======== GIVEN DATA

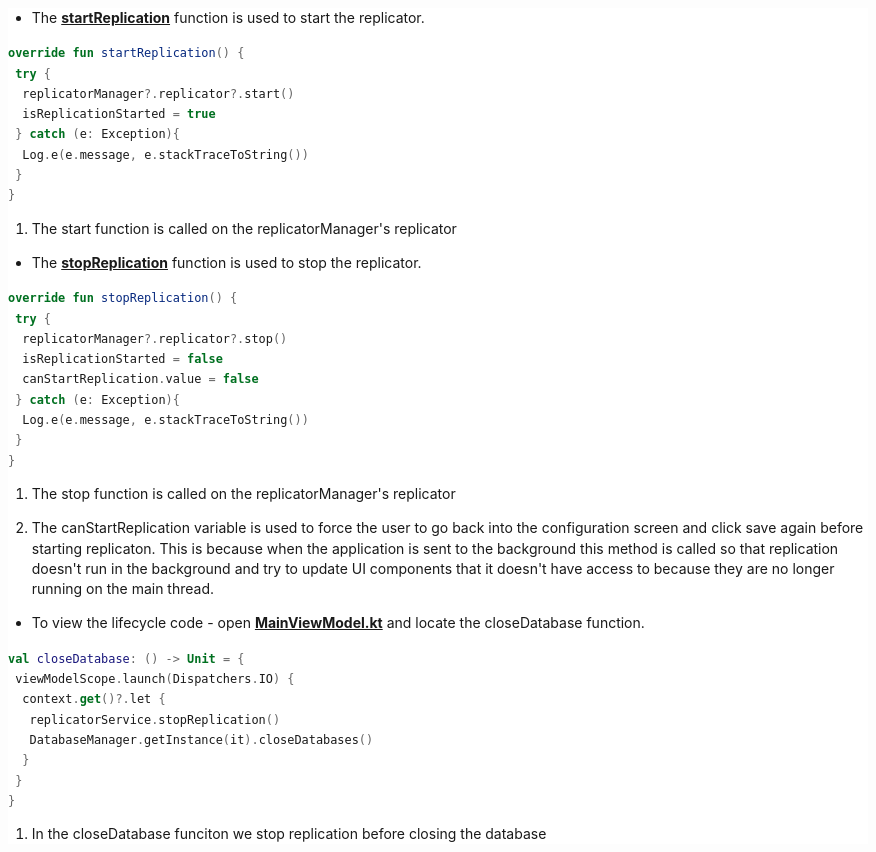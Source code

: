 * The <a target="_blank" rel="noopener noreferrer" href="https://github.com/couchbase-examples/android-kotlin-cbl-learning-path/blob/main/src/app/src/main/java/com/couchbase/learningpath/services/ReplicatorServiceDb.kt#L115"> **startReplication**</a> function is used to start the replicator.

```kotlin
override fun startReplication() {
 try {
  replicatorManager?.replicator?.start()
  isReplicationStarted = true
 } catch (e: Exception){
  Log.e(e.message, e.stackTraceToString())
 }
}
```

1. The start function is called on the replicatorManager's replicator

* The <a target="_blank" rel="noopener noreferrer" href="https://github.com/couchbase-examples/android-kotlin-cbl-learning-path/blob/main/src/app/src/main/java/com/couchbase/learningpath/services/ReplicatorServiceDb.kt#L115"> **stopReplication**</a> function is used to stop the replicator.

```kotlin
override fun stopReplication() {
 try {
  replicatorManager?.replicator?.stop()
  isReplicationStarted = false
  canStartReplication.value = false
 } catch (e: Exception){
  Log.e(e.message, e.stackTraceToString())
 }
}
```
1. The stop function is called on the replicatorManager's replicator

2. The canStartReplication variable is used to force the user to go back into the configuration screen and click save again before starting replicaton.  This is because when the application is sent to the background this method is called so that replication doesn't run in the background and try to update UI components that it doesn't have access to because they are no longer running on the main thread.

* To view the lifecycle code - open <a target="_blank" rel="noopener noreferrer" href="https://github.com/couchbase-examples/android-kotlin-cbl-learning-path/blob/main/src/app/src/main/java/com/couchbase/learningpath/services/ReplicatorServiceDb.kt#L115"> **MainViewModel.kt**</a> and locate the closeDatabase function.

```kotlin
val closeDatabase: () -> Unit = {
 viewModelScope.launch(Dispatchers.IO) {
  context.get()?.let {
   replicatorService.stopReplication()
   DatabaseManager.getInstance(it).closeDatabases()
  }
 }
}
```
1. In the closeDatabase funciton we stop replication before closing the database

================

YOUR INSTRUCTIONS :: What lines above contain "stopReplication"? Copy them out.

TASK ANSWER ::
* The <a target="_blank" rel="noopener noreferrer" href="https://github.com/couchbase-examples/android-kotlin-cbl-learning-path/blob/main/src/app/src/main/java/com/couchbase/learningpath/services/ReplicatorServiceDb.kt#L115"> **stopReplication**</a> function is used to stop the replicator.
override fun stopReplication() {
   replicatorService.stopReplication()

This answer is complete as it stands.